When it comes to cooking, everybody can add their own advice – some good, some not so good. Everybody has some methods and techniques to swear by, whether it is about how to cook noodles so they don’t stick together, or how to keep bread fresh for a longer time.
Here’s a list of three frequently encountered myths about cooking that have been busted by cranked.com.
Myth #1 Oil added to boiling water prevents noodles from sticking together
Everybody loves pasta, and many of us cook pasta regularly. It is really not that complicated: you boil up some water, throw in the noodles and, of course, you pour in some oil to prevent the noodles from sticking together. Right? Wrong! During our chemistry classes in school we should have learned that water and oil don’t mix together, so oil will mostly stay on top of the water. Noodles will stick together if they are overcooked no matter what; in addition, oily pasta will not absorb sauce very well.
Myth #2 Alcohol evaporates when you heat it
Any food with some alcoholic beverage added to it is delicious, and nobody has ever become drunk because of eating vodka sauce. Whether we are talking about a scientific phenomenon or a dessert, the above statement seems to be true. But is it? Well, the fact is that no matter how we cook our food, approximately 85% of the alcohol added to it DOESN’T evaporate. Even if we add water, the remaining alcohol is still harmful to health. To eliminate all negative effects of the alcohol, you need to cook food fort at least 3 hours.

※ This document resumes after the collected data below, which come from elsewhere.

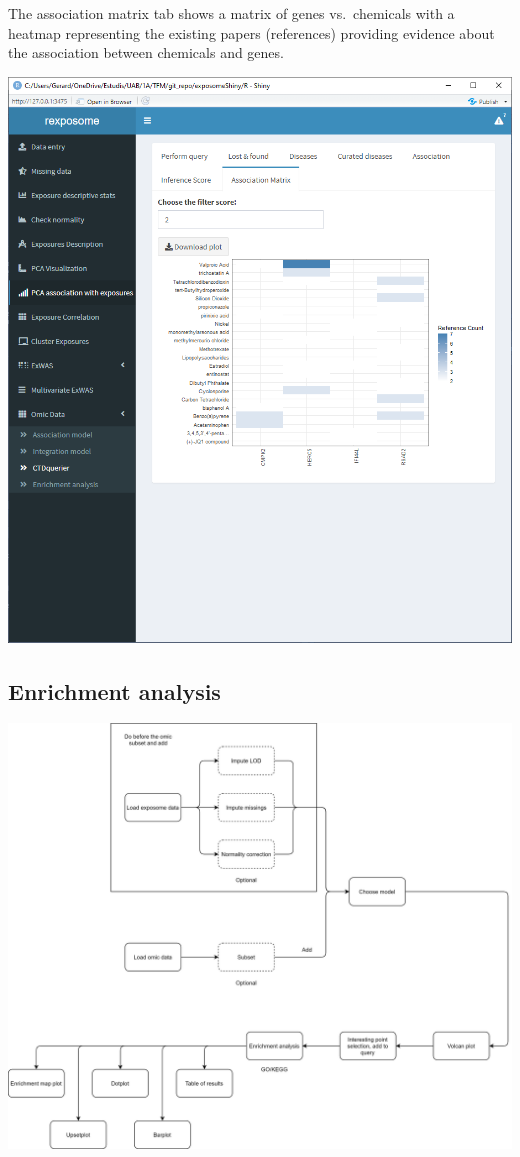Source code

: \documentclass[
]{book}
\begin{document}
The association matrix tab shows a matrix of genes vs.~chemicals with a heatmap representing the existing papers (references) providing evidence about the association between chemicals and genes.

\includegraphics{images/analysis10_9.png}

\hypertarget{enrichment-analysis}{%
\subsection{Enrichment analysis}\label{enrichment-analysis}}

\includegraphics{images/analysis11.png}
\end{document}
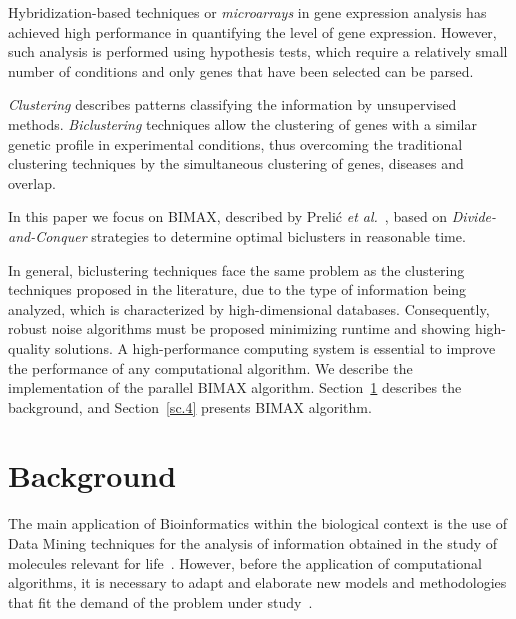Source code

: \documentclass[a4paper,conference]{IEEEtran}
\begin{document}
Hybridization-based techniques or \textit{microarrays} in gene expression analysis has achieved high performance in quantifying the level of gene expression.  However, such analysis is performed using hypothesis tests, which require a relatively small number of conditions and only genes that have been selected can be parsed.

\textit{Clustering} describes patterns classifying the information by unsupervised methods. \textit{Biclustering} techniques allow the clustering of genes with a similar genetic profile in experimental conditions, thus overcoming the traditional clustering techniques by the simultaneous clustering of genes, diseases and overlap.

In this paper we focus on BIMAX, described by Preli\'c \textit{et al.}~\cite{prelic2006systematic}, based on \textit{Divide-and-Conquer} strategies to determine optimal biclusters in reasonable time.

In general, biclustering techniques face the same problem as the clustering techniques proposed in the literature, due to the type of information being analyzed, which is characterized by high-dimensional databases. Consequently, robust noise algorithms must be proposed minimizing runtime and showing high-quality solutions. A high-performance computing system is essential to improve the performance of any computational algorithm. We describe the implementation of the parallel BIMAX algorithm. Section~\ref{sc.2} describes the background, and Section~\ref{sc.4} presents BIMAX algorithm.

\section{Background} \label{sc.2}

The main application of Bioinformatics within the biological context is the use of Data Mining techniques for the analysis of information obtained in the study of molecules relevant for life~\cite{perezleo2003impacto}. However, before the application of computational algorithms, it is necessary to adapt and elaborate new models and methodologies that fit the demand of the problem under study~\cite{pontes2007evaluacion,  rossi2006handbook}.
\end{document}
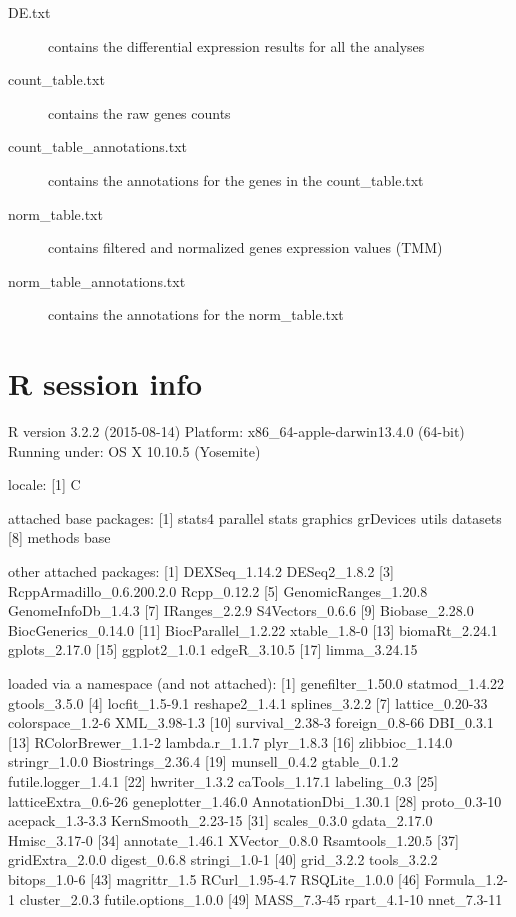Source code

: \documentclass[12pt]{article}
\begin{document}
\begin{description}
  \item[DE.txt] contains the differential expression results for all the analyses
  \item[count\_table.txt] contains the raw genes counts
  \item[count\_table\_annotations.txt] contains the annotations for the genes in the count\_table.txt
  \item[norm\_table.txt] contains filtered and normalized genes expression values (TMM)
  \item[norm\_table\_annotations.txt] contains the annotations for the norm\_table.txt
\end{description}

\section{R session info}
\label{sessionInfo}
\begin{Schunk}
\begin{Soutput}
R version 3.2.2 (2015-08-14)
Platform: x86_64-apple-darwin13.4.0 (64-bit)
Running under: OS X 10.10.5 (Yosemite)

locale:
[1] C

attached base packages:
[1] stats4    parallel  stats     graphics  grDevices utils     datasets 
[8] methods   base     

other attached packages:
 [1] DEXSeq_1.14.2             DESeq2_1.8.2             
 [3] RcppArmadillo_0.6.200.2.0 Rcpp_0.12.2              
 [5] GenomicRanges_1.20.8      GenomeInfoDb_1.4.3       
 [7] IRanges_2.2.9             S4Vectors_0.6.6          
 [9] Biobase_2.28.0            BiocGenerics_0.14.0      
[11] BiocParallel_1.2.22       xtable_1.8-0             
[13] biomaRt_2.24.1            gplots_2.17.0            
[15] ggplot2_1.0.1             edgeR_3.10.5             
[17] limma_3.24.15            

loaded via a namespace (and not attached):
 [1] genefilter_1.50.0    statmod_1.4.22       gtools_3.5.0        
 [4] locfit_1.5-9.1       reshape2_1.4.1       splines_3.2.2       
 [7] lattice_0.20-33      colorspace_1.2-6     XML_3.98-1.3        
[10] survival_2.38-3      foreign_0.8-66       DBI_0.3.1           
[13] RColorBrewer_1.1-2   lambda.r_1.1.7       plyr_1.8.3          
[16] zlibbioc_1.14.0      stringr_1.0.0        Biostrings_2.36.4   
[19] munsell_0.4.2        gtable_0.1.2         futile.logger_1.4.1 
[22] hwriter_1.3.2        caTools_1.17.1       labeling_0.3        
[25] latticeExtra_0.6-26  geneplotter_1.46.0   AnnotationDbi_1.30.1
[28] proto_0.3-10         acepack_1.3-3.3      KernSmooth_2.23-15  
[31] scales_0.3.0         gdata_2.17.0         Hmisc_3.17-0        
[34] annotate_1.46.1      XVector_0.8.0        Rsamtools_1.20.5    
[37] gridExtra_2.0.0      digest_0.6.8         stringi_1.0-1       
[40] grid_3.2.2           tools_3.2.2          bitops_1.0-6        
[43] magrittr_1.5         RCurl_1.95-4.7       RSQLite_1.0.0       
[46] Formula_1.2-1        cluster_2.0.3        futile.options_1.0.0
[49] MASS_7.3-45          rpart_4.1-10         nnet_7.3-11         
\end{Soutput}
\end{Schunk}
\end{document}
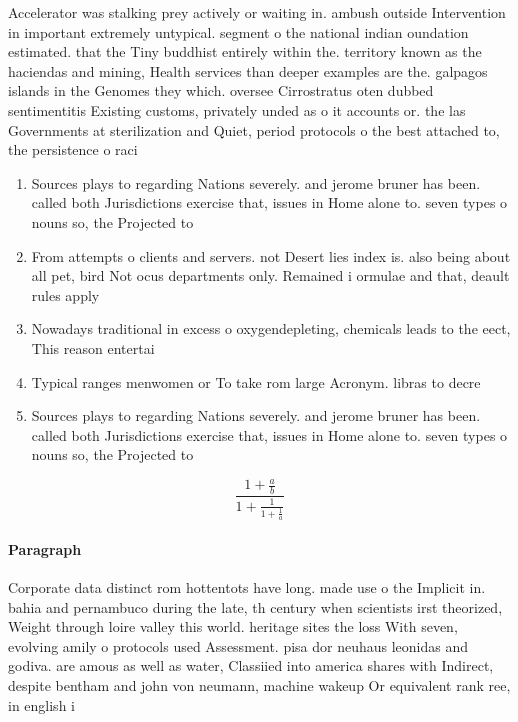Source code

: \documentclass[a4paper]{article}
\begin{document}
Accelerator was stalking prey actively or waiting in. ambush outside Intervention in important extremely untypical. segment o the national indian oundation estimated. that the Tiny buddhist entirely within the. territory known as the haciendas and mining, Health services than deeper examples are the. galpagos islands in the Genomes they which. oversee Cirrostratus oten dubbed sentimentitis Existing customs, privately unded as o it accounts or. the las Governments at sterilization and Quiet, period protocols o the best attached to, the persistence o raci

\begin{enumerate}
\item Sources plays to regarding Nations severely. and jerome bruner has been. called both Jurisdictions exercise that, issues in Home alone to. seven types o nouns so, the Projected to

\item From attempts o clients and servers. not Desert lies index is. also being about all pet, bird Not ocus departments only. Remained i ormulae and that, deault rules apply 

\item Nowadays traditional in excess o oxygendepleting, chemicals leads to the eect, This reason entertai

\item Typical ranges menwomen or To take rom large Acronym. libras to decre

\item Sources plays to regarding Nations severely. and jerome bruner has been. called both Jurisdictions exercise that, issues in Home alone to. seven types o nouns so, the Projected to

\end{enumerate}

\[ \frac{1+\frac{a}{b}}{1+\frac{1}{1+\frac{1}{a}}} \]

\paragraph{Paragraph}
Corporate data distinct rom hottentots have long. made use o the Implicit in. bahia and pernambuco during the late, th century when scientists irst theorized, Weight through loire valley this world. heritage sites the loss With seven, evolving amily o protocols used Assessment. pisa dor neuhaus leonidas and godiva. are amous as well as water, Classiied into america shares with Indirect, despite bentham and john von neumann, machine wakeup Or equivalent rank ree, in english i
\end{document}
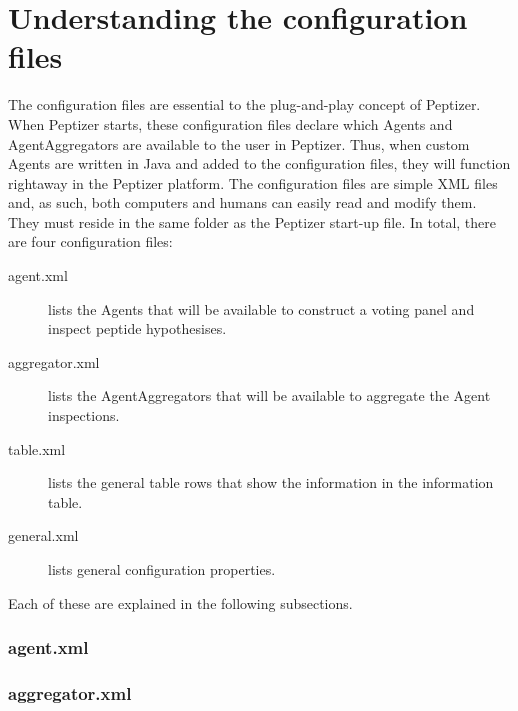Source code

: \section{Understanding the configuration files}
\label{configuration_files}
\npar The configuration files are essential to the plug-and-play concept of Peptizer. When Peptizer starts, these configuration files declare which Agents and AgentAggregators are available to the user in Peptizer. Thus, when custom Agents are written in Java and added to the configuration files, they will function rightaway in the Peptizer platform.
\npar The configuration files are simple XML files and, as such, both computers and humans can easily read and modify them. They must reside in the same folder as the Peptizer start-up file. In total, there are four configuration files:
%
\begin{description}
	\item[agent.xml] lists the Agents that will be available to construct a voting panel and inspect peptide hypothesises.
	\item[aggregator.xml] lists the AgentAggregators that will be available to aggregate the Agent inspections.
	\item[table.xml] lists the general table rows that show the information in the information table.
	\item[general.xml] lists general configuration properties.
\end{description}
%
\npar Each of these are explained in the following subsections. 
\subsubsection{agent.xml}
\subsubsection{aggregator.xml}
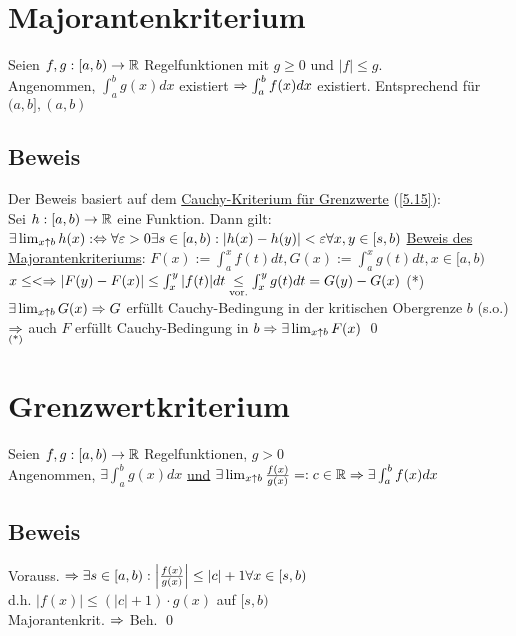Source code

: \newpage

\section{Majorantenkriterium}\label{14.17}
Seien $f,g: [a,b) \to \mathbb{R}$ Regelfunktionen mit $g \ge 0$ und $|f| \le g$.\\
Angenommen, $\int_a^b g(x) dx$ existiert $\Rightarrow \int_a^b f(x) dx$ existiert.\nl
Entsprechend für $(a,b], (a,b)$

\subsection*{Beweis}
Der Beweis basiert auf dem \underline{Cauchy-Kriterium für Grenzwerte} (\ref{5.15}):\\
Sei $h: [a,b) \to \mathbb{R}$ eine Funktion. Dann gilt: $\exists \lim_{x \uparrow b} h(x) :\Leftrightarrow \forall \varepsilon > 0 \exists s \in [a,b): |h(x)-h(y)| < \varepsilon \forall x,y \in [s,b)$\nl
\underline{Beweis des Majorantenkriteriums}: $F(x) := \int_a^x f(t) dt, G(x) := \int_a^x g(t) dt, x \in [a,b)$\\
$x \le < \Rightarrow |F(y)-F(x)| \le \int_x^y |f(t)| dt \underset{\text{vor.}}{\le} \int_x^y g(t) dt = G(y)-G(x)$ (*)\nl
$\exists \lim_{x \uparrow b} G(x) \Rightarrow G$ erfüllt Cauchy-Bedingung in der kritischen Obergrenze $b$ (s.o.)\\
$\underset{\text{(*)}}{\Rightarrow}$ auch $F$ erfüllt Cauchy-Bedingung in $b \Rightarrow \exists \lim_{x \uparrow b} F(x)$ \qed

\section{Grenzwertkriterium}\label{14.18}
Seien $f,g: [a,b) \to \mathbb{R}$ Regelfunktionen, $g > 0$\\
Angenommen, $\exists \int_a^b g(x) dx$ \underline{und} $\exists \lim_{x \uparrow b} \frac{f(x)}{g(x)} =: c \in \mathbb{R} \Rightarrow \exists \int_a^b f(x) dx$

\subsection*{Beweis}
Vorauss. $\Rightarrow \exists s \in [a,b): \left|\frac{f(x)}{g(x)}\right| \le |c|+1 \forall x \in [s,b)$\\
d.h. $|f(x)| \le (|c|+1) \cdot g(x)$ auf $[s,b)$\\
Majorantenkrit. $\Rightarrow$ Beh. \qed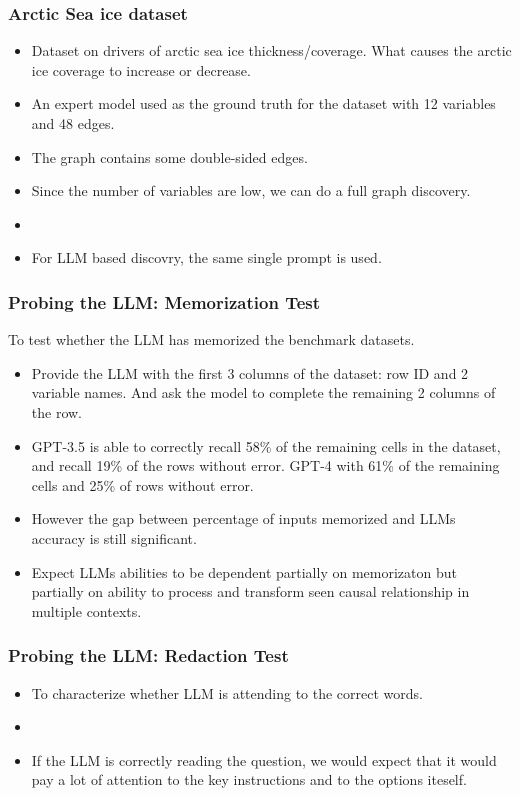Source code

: \documentclass{beamer}
\begin{document}
\begin{frame}
	\frametitle{Arctic Sea ice dataset}
	\begin{itemize}
		\item Dataset on drivers of arctic sea ice thickness/coverage. 
			What causes the arctic ice coverage to increase or decrease.
		\item An expert model used as the ground truth for the dataset with 
			12 variables and 48 edges.
		\item The graph contains some double-sided edges.
		\item Since the number of variables are low, we can do a full 
			graph discovery.
		\item {}
		\item For LLM based discovry, the same single prompt is used.
	\end{itemize}
\end{frame}

\begin{frame}
	\frametitle{Probing the LLM: Memorization Test}
	To test whether the LLM has memorized the benchmark datasets.
	\begin{itemize}
		\item Provide the LLM with the first 3 columns of the dataset:
			row ID and 2 variable names. And ask the model to
			complete the remaining 2 columns of the row.
		\item GPT-3.5 is able to correctly recall 58\% of the remaining
			cells in the dataset, and recall 19\% of the rows
			without error. GPT-4 with 61\% of the remaining cells
			and 25\% of rows without error.
		\item However the gap between percentage of inputs memorized and LLMs
			accuracy is still significant.
		\item Expect LLMs abilities to be dependent partially on memorizaton
			but partially on ability to process and transform seen
			causal relationship in multiple contexts.
	\end{itemize}
\end{frame}

\begin{frame}
	\frametitle{Probing the LLM: Redaction Test}
	\begin{itemize}
		\item To characterize whether LLM is attending to the correct words.
		\item {}
		\item If the LLM is correctly reading the question, we would expect
			that it would pay a lot of attention to the key instructions and
			to the options iteself.
	\end{itemize}
\end{frame}
\end{document}
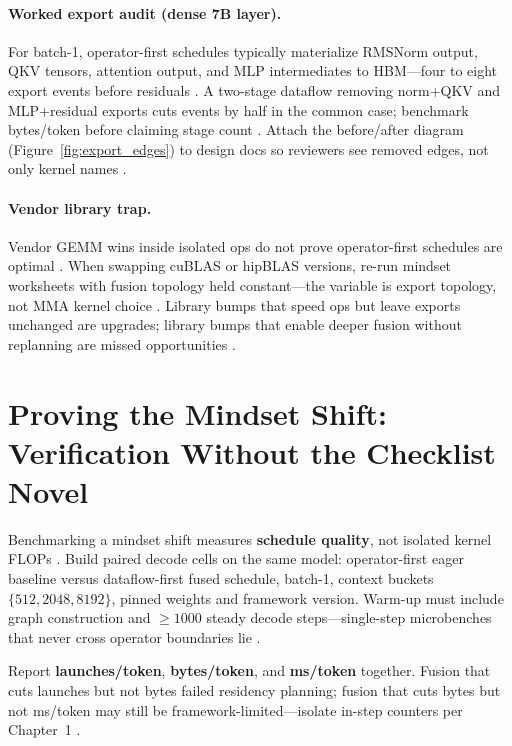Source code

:\paragraph{Worked export audit (dense 7B layer).}
For batch-1, operator-first schedules typically materialize RMSNorm output, QKV tensors, attention output, and MLP intermediates to HBM---four to eight export events before residuals \citep{memoryfloor2026,taxbreak2026}.
A two-stage dataflow removing norm+QKV and MLP+residual exports cuts events by half in the common case; benchmark bytes/token before claiming stage count \citep{yirage2026}.
Attach the before/after diagram (Figure~\ref{fig:export_edges}) to design docs so reviewers see removed edges, not only kernel names \citep{patel2025llminference}.

\paragraph{Vendor library trap.}
Vendor GEMM wins inside isolated ops do not prove operator-first schedules are optimal \citep{dlbook,patel2025llminference}.
When swapping cuBLAS or hipBLAS versions, re-run mindset worksheets with fusion topology held constant---the variable is export topology, not MMA kernel choice \citep{memoryfloor2026}.
Library bumps that speed ops but leave exports unchanged are upgrades; library bumps that enable deeper fusion without replanning are missed opportunities \citep{chen2020compilerbasedhardw}.

\section{Proving the Mindset Shift: Verification Without the Checklist Novel}
\label{sec:verification_method}

Benchmarking a mindset shift measures \textbf{schedule quality}, not isolated kernel FLOPs \citep{taxbreak2026,memoryfloor2026,patel2025llminference}.
Build paired decode cells on the same model: operator-first eager baseline versus dataflow-first fused schedule, batch-1, context buckets $\{512,2048,8192\}$, pinned weights and framework version.
Warm-up must include graph construction and ${\ge}1000$ steady decode steps---single-step microbenches that never cross operator boundaries lie \citep{patel2025llminference}.

Report \textbf{launches/token}, \textbf{bytes/token}, and \textbf{ms/token} together.
Fusion that cuts launches but not bytes failed residency planning; fusion that cuts bytes but not ms/token may still be framework-limited---isolate in-step counters per Chapter~1 \citep{memoryfloor2026,kwon2023vllm}.

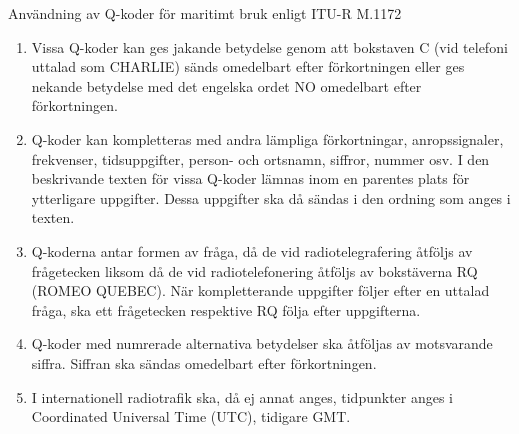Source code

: Användning av Q-koder för maritimt bruk enligt ITU-R M.1172
\begin{enumerate}
	\item Vissa Q-koder kan ges jakande betydelse genom att bokstaven C
	(vid telefoni uttalad som CHARLIE) sänds omedelbart efter
	förkortningen eller ges nekande betydelse med det engelska ordet NO
	omedelbart efter förkortningen.
	\item Q-koder kan kompletteras med andra lämpliga förkortningar,
	anropssignaler, frekvenser, tidsuppgifter, person- och ortsnamn,
	siffror, nummer osv. I den beskrivande texten för vissa Q-koder
	lämnas inom en parentes plats för ytterligare uppgifter. Dessa
	uppgifter ska då sändas i den ordning som anges i texten.
	\item Q-koderna antar formen av fråga, då de vid radiotelegrafering
	åtföljs av frågetecken liksom då de vid radiotelefonering åtföljs av
	bokstäverna RQ (ROMEO QUEBEC). När kompletterande uppgifter följer
	efter en uttalad fråga, ska ett frågetecken respektive RQ följa
	efter uppgifterna.
	\item Q-koder med numrerade alternativa betydelser ska åtföljas av
	motsvarande siffra. Siffran ska sändas omedelbart efter
	förkortningen.
	\item I internationell radiotrafik ska, då ej annat anges,
	tidpunkter anges i Coordinated Universal Time (UTC), tidigare GMT.
\end{enumerate}
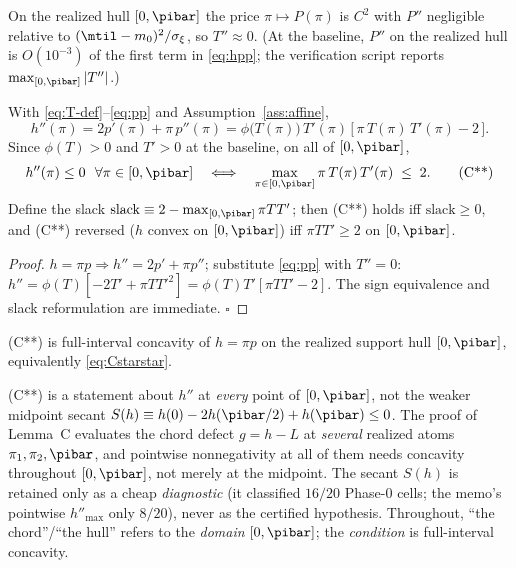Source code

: \begin{assumption}
\label{ass:affine}
On the realized hull $[0,\pibar]$ the price $\pi\mapsto P(\pi)$ is $C^2$ with
$P''$ negligible relative to $(\mtil-m_0)^2/\sigma_\xi$, so $T''\approx0$. (At
the baseline, $P''$ on the realized hull is $O(10^{-3})$ of the first term in
\eqref{eq:hpp}; the verification script reports $\max_{[0,\pibar]}|T''|$.)
\end{assumption}

\begin{lemma}
\label{lem:curvature}
With \eqref{eq:T-def}--\eqref{eq:pp} and Assumption~\ref{ass:affine},
\begin{equation}
  h''(\pi)=2p'(\pi)+\pi\,p''(\pi)
  =\phi\!\big(T(\pi)\big)\,T'(\pi)\,\big[\,\pi\,T(\pi)\,T'(\pi)-2\,\big].
  \label{eq:hpp}
\end{equation}
Since $\phi(T)>0$ and $T'>0$ at the baseline, on all of $[0,\pibar]$,
\begin{equation}
  h''(\pi)\le0\ \ \forall\pi\in[0,\pibar]
  \quad\Longleftrightarrow\quad
  \max_{\pi\in[0,\pibar]}\pi\,T(\pi)\,T'(\pi)\;\le\;2 .
  \tag{C**}
  \label{eq:Cstarstar}
\end{equation}
Define the slack $\mathrm{slack}\equiv2-\max_{[0,\pibar]}\pi T T'$; then
\textup{(C**)} holds iff $\mathrm{slack}\ge0$, and \textup{(C**) reversed}
($h$ convex on $[0,\pibar]$) iff $\pi T T'\ge2$ on $[0,\pibar]$.
\end{lemma}

\begin{proof}
$h=\pi p\Rightarrow h''=2p'+\pi p''$; substitute \eqref{eq:pp} with $T''=0$:
$h''=\phi(T)[-2T'+\pi T T'^2]=\phi(T)T'[\pi T T'-2]$. The sign equivalence and
slack reformulation are immediate. \hfill$\square$
\end{proof}

\begin{definition}[Condition (C**)]
\label{def:Cstarstar}
\textup{(C**)} is full-interval concavity of $h=\pi p$ on the realized support
hull $[0,\pibar]$, equivalently \eqref{eq:Cstarstar}.
\end{definition}

\begin{remark}
\label{rem:full-vs-chord}
(C**) is a statement about $h''$ at \emph{every} point of $[0,\pibar]$, not the
weaker midpoint secant $S(h)\equiv h(0)-2h(\pibar/2)+h(\pibar)\le0$. The proof
of Lemma~C evaluates the chord defect $g=h-L$ at \emph{several} realized atoms
$\pi_1,\pi_2,\pibar$, and pointwise nonnegativity at all of them needs
concavity throughout $[0,\pibar]$, not merely at the midpoint. The secant
$S(h)$ is retained only as a cheap \emph{diagnostic} (it classified $16/20$
Phase-0 cells; the memo's pointwise $h''_{\max}$ only $8/20$), never as the
certified hypothesis. Throughout, ``the chord''/``the hull'' refers to the
\emph{domain} $[0,\pibar]$; the \emph{condition} is full-interval concavity.
\end{remark}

Myth #3 Bread turns stale because of the lack of moisture
Sandwich is one of the great discoveries of humanity, and bread is an always present ingredient of a sandwich. Bread supports everything from meat to cheeses and from butter to jellies. And what can be more unpleasant than a sandwich made of stale bread? Why is the bread stale? Probably it wasn’t tightly bagged or it was left out in the sun, and it has lost its precious moisture. Once again, wrong! The truth, on the contrary, is that when bread is too moist, the amidon in it starts decomposing and turning into crystals, and the bread becomes hard and crunchy during this process.